In the same way that faith creates deeds, so God’s work of justifying a person by grace through faith creates a concern about justice. And in the same way that deeds display and give evidence of faith, so our concern for justice demonstrates and gives evidence for our justification. … Politics involves questions of justice. [Therefore] when fellow Christians disagree with you on significant political matters, you question their commitment to justice, which in turn can sometimes tempt you to question their justification. We’re not saying you’re always right to do so. We’re merely saying it makes sense that this happens. There are theologically correct instincts at play. (14–15)

We are tempted to scorn and second-guess our fellow church members whose politics disagree with ours because every one of us is naturally self-righteous and self-justifying, and fallen politics is fueled by such self-righteousness and self-justification. We’re talking about the basic posture of the fallen heart to always think that it’s right. (15–16)

Are you convinced about your own political opinions? If so, maybe that’s because you are walking in the Spirit, you love your neighbor as yourself, and you have rightly formed judgments about the issues of the day. Then again, it also might be because you are following the self-justifying script of every other political party, of every other tribe and nation, throughout the history of the world. (17)

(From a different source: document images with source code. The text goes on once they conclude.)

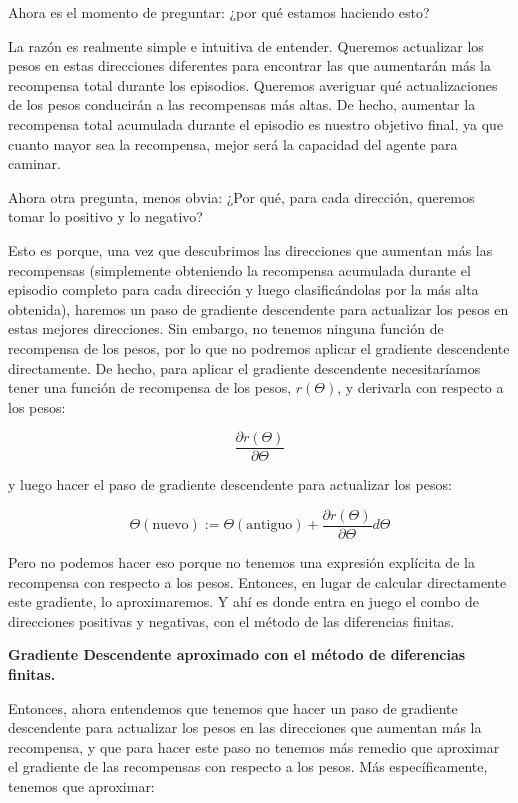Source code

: \documentclass[]{book}
\begin{document}
Ahora es el momento de preguntar: ¿por qué estamos haciendo esto?

La razón es realmente simple e intuitiva de entender. Queremos actualizar los pesos en estas direcciones diferentes para encontrar las que aumentarán más la recompensa total durante los episodios. Queremos averiguar qué actualizaciones de los pesos conducirán a las recompensas más altas. De hecho, aumentar la recompensa total acumulada durante el episodio es nuestro objetivo final, ya que cuanto mayor sea la recompensa, mejor será la capacidad del agente para caminar.

Ahora otra pregunta, menos obvia: ¿Por qué, para cada dirección, queremos tomar lo positivo y lo negativo?

Esto es porque, una vez que descubrimos las direcciones que aumentan más las recompensas (simplemente obteniendo la recompensa acumulada durante el episodio completo para cada dirección y luego clasificándolas por la más alta obtenida), haremos un paso de gradiente descendente para actualizar los pesos en estas mejores direcciones. Sin embargo, no tenemos ninguna función de recompensa de los pesos, por lo que no podremos aplicar el gradiente descendente directamente. De hecho, para aplicar el gradiente descendente necesitaríamos tener una función de recompensa de los pesos, \(r(\Theta)\), y derivarla con respecto a los pesos:

\[\frac{\partial r(\Theta)}{\partial \Theta}\]

y luego hacer el paso de gradiente descendente para actualizar los pesos:

\[\Theta(\textrm{nuevo}) := \Theta(\textrm{antiguo}) + \frac{\partial r(\Theta)}{\partial \Theta} d \Theta\]

Pero no podemos hacer eso porque no tenemos una expresión explícita de la recompensa con respecto a los pesos. Entonces, en lugar de calcular directamente este gradiente, lo aproximaremos. Y ahí es donde entra en juego el combo de direcciones positivas y negativas, con el método de las diferencias finitas.

\textbf{Gradiente Descendente aproximado con el método de diferencias finitas.}

Entonces, ahora entendemos que tenemos que hacer un paso de gradiente descendente para actualizar los pesos en las direcciones que aumentan más la recompensa, y que para hacer este paso no tenemos más remedio que aproximar el gradiente de las recompensas con respecto a los pesos. Más específicamente, tenemos que aproximar:
\end{document}
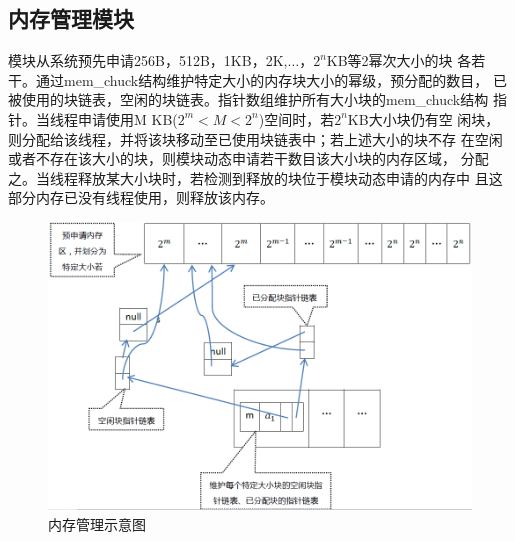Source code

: 
%
\subsection{内存管理模块}
		模块从系统预先申请256B，512B，1KB，2K,$\ldots$，$2^n$KB等2幂次大小的块
		各若干。通过mem\_chuck结构维护特定大小的内存块大小的幂级，预分配的数目，
		已被使用的块链表，空闲的块链表。指针数组维护所有大小块的mem\_chuck结构
		指针。当线程申请使用M KB($2^m < M < 2^n$)空间时，若$2^n$KB大小块仍有空
		闲块，则分配给该线程，并将该块移动至已使用块链表中；若上述大小的块不存
		在空闲或者不存在该大小的块，则模块动态申请若干数目该大小块的内存区域，
		分配之。当线程释放某大小块时，若检测到释放的块位于模块动态申请的内存中
		且这部分内存已没有线程使用，则释放该内存。
\begin{figure}[H]
\centering
\includegraphics[keepaspectratio,scale=0.5]{pitures/mm.png}
\caption{内存管理示意图}
\end{figure}


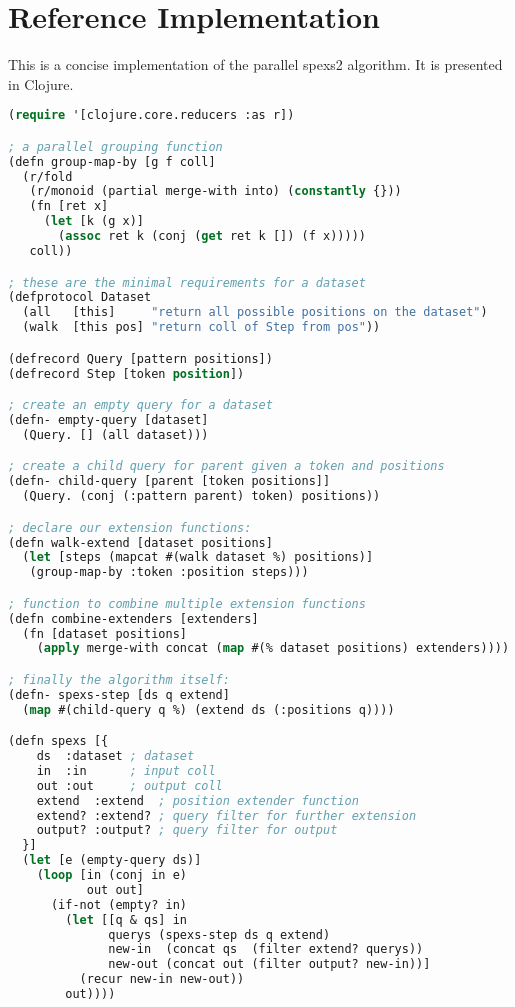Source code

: \chapter{Reference Implementation}
\label{add:concise}

This is a concise implementation of the parallel spexs2 algorithm. It is presented in Clojure\cite{clojure}.

\begin{lstlisting}[language=Lisp]
(require '[clojure.core.reducers :as r])

; a parallel grouping function
(defn group-map-by [g f coll]
  (r/fold 
   (r/monoid (partial merge-with into) (constantly {}))
   (fn [ret x]
     (let [k (g x)]
       (assoc ret k (conj (get ret k []) (f x)))))
   coll))

; these are the minimal requirements for a dataset
(defprotocol Dataset
  (all   [this]     "return all possible positions on the dataset")
  (walk  [this pos] "return coll of Step from pos"))

(defrecord Query [pattern positions])
(defrecord Step [token position])

; create an empty query for a dataset
(defn- empty-query [dataset]
  (Query. [] (all dataset)))

; create a child query for parent given a token and positions
(defn- child-query [parent [token positions]]
  (Query. (conj (:pattern parent) token) positions))

; declare our extension functions:
(defn walk-extend [dataset positions]
  (let [steps (mapcat #(walk dataset %) positions)]
   (group-map-by :token :position steps)))

; function to combine multiple extension functions
(defn combine-extenders [extenders]
  (fn [dataset positions] 
    (apply merge-with concat (map #(% dataset positions) extenders))))

; finally the algorithm itself:
(defn- spexs-step [ds q extend]
  (map #(child-query q %) (extend ds (:positions q))))

(defn spexs [{
    ds  :dataset ; dataset
    in  :in      ; input coll
    out :out     ; output coll
    extend  :extend  ; position extender function
    extend? :extend? ; query filter for further extension
    output? :output? ; query filter for output
  }]
  (let [e (empty-query ds)]
    (loop [in (conj in e)
           out out]
      (if-not (empty? in)
        (let [[q & qs] in
              querys (spexs-step ds q extend)
              new-in  (concat qs  (filter extend? querys))
              new-out (concat out (filter output? new-in))]
          (recur new-in new-out))
        out))))


\end{lstlisting}
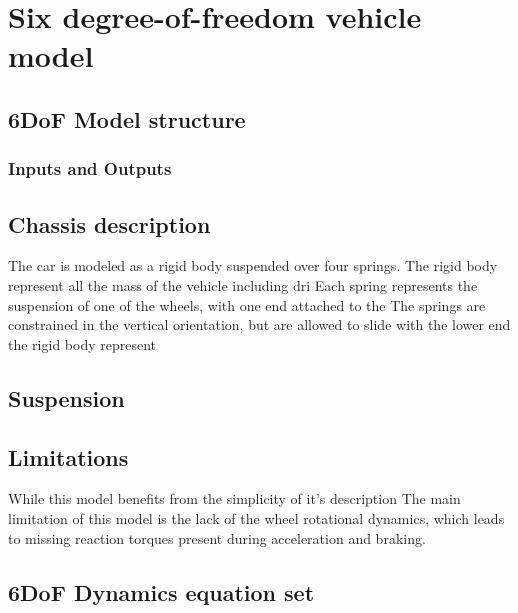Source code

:\chapter{Six degree-of-freedom vehicle model}
\label{chap:6dof}

\section{6DoF Model structure}
\label{sec:6dofconcept}
\subsection{Inputs and Outputs}
\section{Chassis description}
\label{sec:body}
The car is modeled as a rigid body suspended over four springs.
The rigid body represent all the mass of the vehicle including dri
Each spring represents the suspension of one of the wheels, with one end attached to the
The springs are constrained in the vertical orientation, but are allowed to slide with the lower end
the rigid body represent
\section{Suspension}
\label{sec:suspension}
\section{Limitations}
\label{sec:6doflimits}
While this model benefits from the simplicity of it's description
The main limitation of this model is the lack of the wheel rotational dynamics, which leads to missing reaction torques present during acceleration and braking.
\section{6DoF Dynamics equation set}
\label{sec:6dofeq}
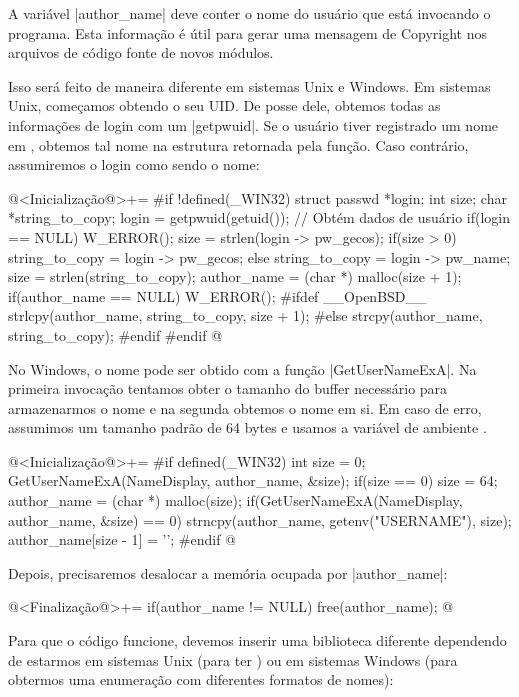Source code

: {

A variável |author_name| deve conter o nome do usuário que está
invocando o programa. Esta informação é útil para gerar uma mensagem
de Copyright nos arquivos de código fonte de novos módulos.

Isso será feito de maneira diferente em sistemas Unix e Windows. Em
sistemas Unix, começamos obtendo o seu UID. De posse dele, obtemos
todas as informações de login com um |getpwuid|. Se o usuário tiver
registrado um nome em , obtemos tal nome na
estrutura retornada pela função. Caso contrário, assumiremos o login
como sendo o nome:

\iniciocodigo
@<Inicialização@>+=
#if !defined(_WIN32)
{
  struct passwd *login;
  int size;
  char *string_to_copy;
  login = getpwuid(getuid()); // Obtém dados de usuário
  if(login == NULL) W_ERROR();
  size = strlen(login -> pw_gecos);
  if(size > 0)
    string_to_copy = login -> pw_gecos;
  else
    string_to_copy = login -> pw_name;
  size = strlen(string_to_copy);
  author_name = (char *) malloc(size + 1);
  if(author_name == NULL) W_ERROR();
#ifdef __OpenBSD__
  strlcpy(author_name, string_to_copy, size + 1);
#else
  strcpy(author_name, string_to_copy);
#endif
}
#endif
@
\fimcodigo

No Windows, o nome pode ser obtido com a função |GetUserNameExA|. Na
primeira invocação tentamos obter o tamanho do buffer necessário para
armazenarmos o nome e na segunda obtemos o nome em si. Em caso de
erro, assumimos um tamanho padrão de 64 bytes e usamos a variável de
ambiente .

\iniciocodigo
@<Inicialização@>+=
#if defined(_WIN32)
{
  int size = 0;
  GetUserNameExA(NameDisplay, author_name, &size);
  if(size == 0)
    size = 64;
  author_name = (char *) malloc(size);
  if(GetUserNameExA(NameDisplay, author_name, &size) == 0){
    strncpy(author_name, getenv("USERNAME"), size);
    author_name[size - 1] = '\0';
  }
}
#endif
@
\fimcodigo

Depois, precisaremos desalocar a memória ocupada por |author_name|:

\iniciocodigo
@<Finalização@>+=
if(author_name != NULL) free(author_name);
@
\fimcodigo

Para que o código funcione, devemos inserir uma biblioteca diferente
dependendo de estarmos em sistemas Unix (para
ter ) ou em sistemas Windows (para obtermos uma
enumeração com diferentes formatos de nomes):

}
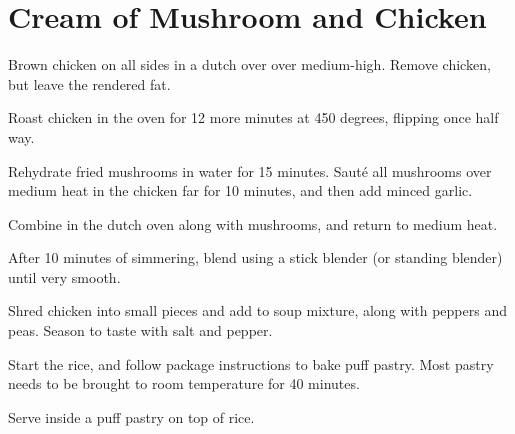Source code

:

\section{Cream of Mushroom and Chicken}
\begin{recipe}



Brown chicken on all sides in a dutch over over medium-high. Remove chicken, but leave the rendered fat.

Roast chicken in the oven for 12 more minutes at 450 degrees, flipping once half way.


Rehydrate fried mushrooms in water for 15 minutes. Sauté all mushrooms over medium heat in the chicken far for 10 minutes, and then add minced garlic.


Combine in the dutch oven along with mushrooms, and return to medium heat.

After 10 minutes of simmering, blend using a stick blender (or standing blender) until very smooth.


Shred chicken into small pieces and add to soup mixture, along with peppers and peas. Season to taste with salt and pepper.


Start the rice, and follow package instructions to bake puff pastry. Most pastry needs to be brought to room temperature for 40 minutes.

Serve inside a puff pastry on top of rice.

\end{recipe}
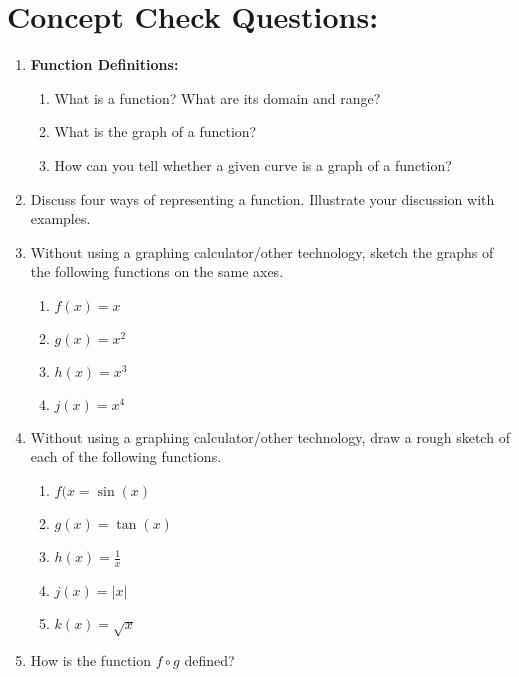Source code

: \section*{Concept Check Questions:}

\begin{enumerate}

\item \textbf{Function Definitions:}
\begin{enumerate}
\item What is a function? What are its domain and range?
\item What is the graph of a function?
\item How can you tell whether a given curve is a graph of a function?

\end{enumerate}

\item Discuss four ways of representing a function. Illustrate your discussion with examples.

\item Without using a graphing calculator/other technology, sketch the graphs of the following functions  on the same axes.
\begin{enumerate}
\item \(f(x) = x\)
\item \(g(x) = x^2\)
\item \(h(x) = x^3\)
\item \(j(x) = x^4\)
\end{enumerate}

\item Without using a graphing calculator/other technology, draw a rough sketch of each of the following functions.
\begin{enumerate}
\item \(f(x = \sin(x)\)
\item \(g(x) = \tan(x)\)
\item \(h(x) = \frac{1}{x}\)
\item \(j(x) = |x|\)
\item \(k(x) = \sqrt{x}\)
\end{enumerate}

\item How is the function \(f \circ g\) defined?


\end{enumerate}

[T]he anger you feel when people disagree with you politically might be the right response to injustice. But … [t]oo often we use our anger as a weapon to destroy anything that opposes our personalized version of a just universe. We’re self-serving with our anger. (17)

When we were born again, wonderfully, we lost the need to justify ourselves before God through our personal and political pursuits. Christ became our justification. … [W]e become able … to fight for what’s right, not to justify ourselves but for the sake of love. Born-again politics is a different kind of politics. (16)

Most political judgments we make depend on wisdom not on directly applying explicit biblical principles. To put this another way, there is some space between our biblical and theological principles and our specific political judgments. Two Christians might agree on a biblical or theological principle but disagree on which policies, methods, tactics, or timing best uphold that principle. … Political judgments depend on figuring out how to apply our biblical and ethical principles to the vast and complex set of circumstances that surround every political decision. … Remembering this should create some room for charity and forbearance. (18, 21, 24–25)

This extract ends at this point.